Reproduce the whole listing word for word. Leave every image out.

+++ Records shown

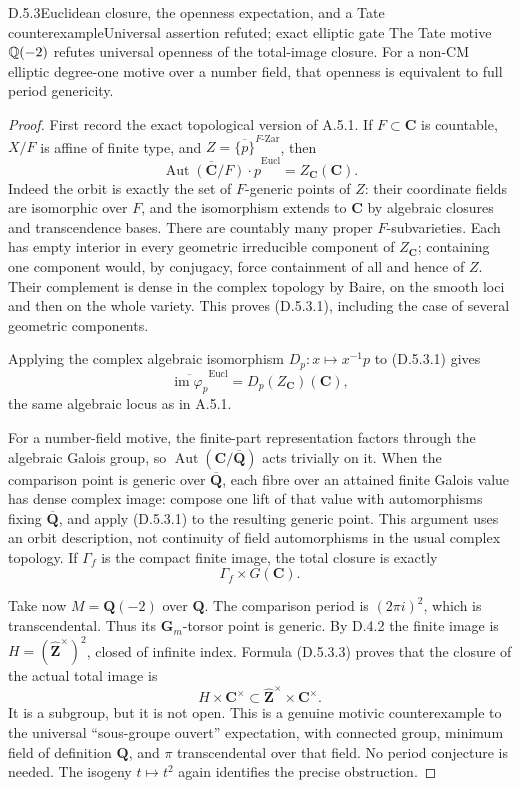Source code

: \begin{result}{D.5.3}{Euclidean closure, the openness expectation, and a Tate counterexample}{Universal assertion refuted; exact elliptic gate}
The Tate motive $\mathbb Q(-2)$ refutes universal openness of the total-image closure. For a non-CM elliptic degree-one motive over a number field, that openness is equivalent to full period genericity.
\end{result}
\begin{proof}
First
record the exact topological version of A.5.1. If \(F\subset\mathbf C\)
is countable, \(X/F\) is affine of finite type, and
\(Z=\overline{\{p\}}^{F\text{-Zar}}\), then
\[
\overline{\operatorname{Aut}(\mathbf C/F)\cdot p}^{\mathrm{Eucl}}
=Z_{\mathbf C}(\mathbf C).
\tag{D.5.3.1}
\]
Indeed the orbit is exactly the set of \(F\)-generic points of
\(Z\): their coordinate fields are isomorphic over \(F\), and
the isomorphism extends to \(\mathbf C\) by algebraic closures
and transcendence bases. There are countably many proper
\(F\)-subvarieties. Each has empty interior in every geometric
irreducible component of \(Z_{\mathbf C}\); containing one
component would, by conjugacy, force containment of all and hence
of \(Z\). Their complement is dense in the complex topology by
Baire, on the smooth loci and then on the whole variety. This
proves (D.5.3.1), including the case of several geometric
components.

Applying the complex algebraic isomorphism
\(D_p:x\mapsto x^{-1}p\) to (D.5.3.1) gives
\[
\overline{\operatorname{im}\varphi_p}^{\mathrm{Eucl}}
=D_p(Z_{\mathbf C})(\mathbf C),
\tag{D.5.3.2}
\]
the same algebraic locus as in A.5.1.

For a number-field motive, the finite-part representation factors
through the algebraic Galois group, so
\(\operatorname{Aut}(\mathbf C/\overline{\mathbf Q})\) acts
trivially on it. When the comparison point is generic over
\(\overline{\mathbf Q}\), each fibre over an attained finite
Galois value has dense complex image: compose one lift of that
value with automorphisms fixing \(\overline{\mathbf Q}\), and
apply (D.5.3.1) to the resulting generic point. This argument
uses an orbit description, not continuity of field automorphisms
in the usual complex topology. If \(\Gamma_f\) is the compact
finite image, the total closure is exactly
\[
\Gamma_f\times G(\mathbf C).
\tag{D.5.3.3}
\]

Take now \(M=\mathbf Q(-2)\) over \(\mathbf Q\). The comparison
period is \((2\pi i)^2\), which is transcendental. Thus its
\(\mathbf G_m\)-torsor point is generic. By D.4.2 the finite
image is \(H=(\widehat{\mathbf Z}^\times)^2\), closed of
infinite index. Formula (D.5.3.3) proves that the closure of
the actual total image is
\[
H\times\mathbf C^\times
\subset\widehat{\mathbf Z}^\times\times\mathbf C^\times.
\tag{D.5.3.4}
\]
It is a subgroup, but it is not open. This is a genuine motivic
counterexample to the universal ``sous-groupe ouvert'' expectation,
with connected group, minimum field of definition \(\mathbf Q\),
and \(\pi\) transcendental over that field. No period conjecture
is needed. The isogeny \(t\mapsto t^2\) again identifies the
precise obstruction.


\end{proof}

++++++

Your solution –
Source code

: \begin{result}{D.5.3}{Euclidean closure, the openness expectation, and a Tate counterexample}{Universal assertion refuted; exact elliptic gate}
The Tate motive $\mathbb Q(-2)$ refutes universal openness of the total-image closure. For a non-CM elliptic degree-one motive over a number field, that openness is equivalent to full period genericity.
\end{result}
\begin{proof}
First
record the exact topological version of A.5.1. If \(F\subset\mathbf C\)
is countable, \(X/F\) is affine of finite type, and
\(Z=\overline{\{p\}}^{F\text{-Zar}}\), then
\[
\overline{\operatorname{Aut}(\mathbf C/F)\cdot p}^{\mathrm{Eucl}}
=Z_{\mathbf C}(\mathbf C).
\tag{D.5.3.1}
\]
Indeed the orbit is exactly the set of \(F\)-generic points of
\(Z\): their coordinate fields are isomorphic over \(F\), and
the isomorphism extends to \(\mathbf C\) by algebraic closures
and transcendence bases. There are countably many proper
\(F\)-subvarieties. Each has empty interior in every geometric
irreducible component of \(Z_{\mathbf C}\); containing one
component would, by conjugacy, force containment of all and hence
of \(Z\). Their complement is dense in the complex topology by
Baire, on the smooth loci and then on the whole variety. This
proves (D.5.3.1), including the case of several geometric
components.

Applying the complex algebraic isomorphism
\(D_p:x\mapsto x^{-1}p\) to (D.5.3.1) gives
\[
\overline{\operatorname{im}\varphi_p}^{\mathrm{Eucl}}
=D_p(Z_{\mathbf C})(\mathbf C),
\tag{D.5.3.2}
\]
the same algebraic locus as in A.5.1.

For a number-field motive, the finite-part representation factors
through the algebraic Galois group, so
\(\operatorname{Aut}(\mathbf C/\overline{\mathbf Q})\) acts
trivially on it. When the comparison point is generic over
\(\overline{\mathbf Q}\), each fibre over an attained finite
Galois value has dense complex image: compose one lift of that
value with automorphisms fixing \(\overline{\mathbf Q}\), and
apply (D.5.3.1) to the resulting generic point. This argument
uses an orbit description, not continuity of field automorphisms
in the usual complex topology. If \(\Gamma_f\) is the compact
finite image, the total closure is exactly
\[
\Gamma_f\times G(\mathbf C).
\tag{D.5.3.3}
\]

Take now \(M=\mathbf Q(-2)\) over \(\mathbf Q\). The comparison
period is \((2\pi i)^2\), which is transcendental. Thus its
\(\mathbf G_m\)-torsor point is generic. By D.4.2 the finite
image is \(H=(\widehat{\mathbf Z}^\times)^2\), closed of
infinite index. Formula (D.5.3.3) proves that the closure of
the actual total image is
\[
H\times\mathbf C^\times
\subset\widehat{\mathbf Z}^\times\times\mathbf C^\times.
\tag{D.5.3.4}
\]
It is a subgroup, but it is not open. This is a genuine motivic
counterexample to the universal ``sous-groupe ouvert'' expectation,
with connected group, minimum field of definition \(\mathbf Q\),
and \(\pi\) transcendental over that field. No period conjecture
is needed. The isogeny \(t\mapsto t^2\) again identifies the
precise obstruction.


\end{proof}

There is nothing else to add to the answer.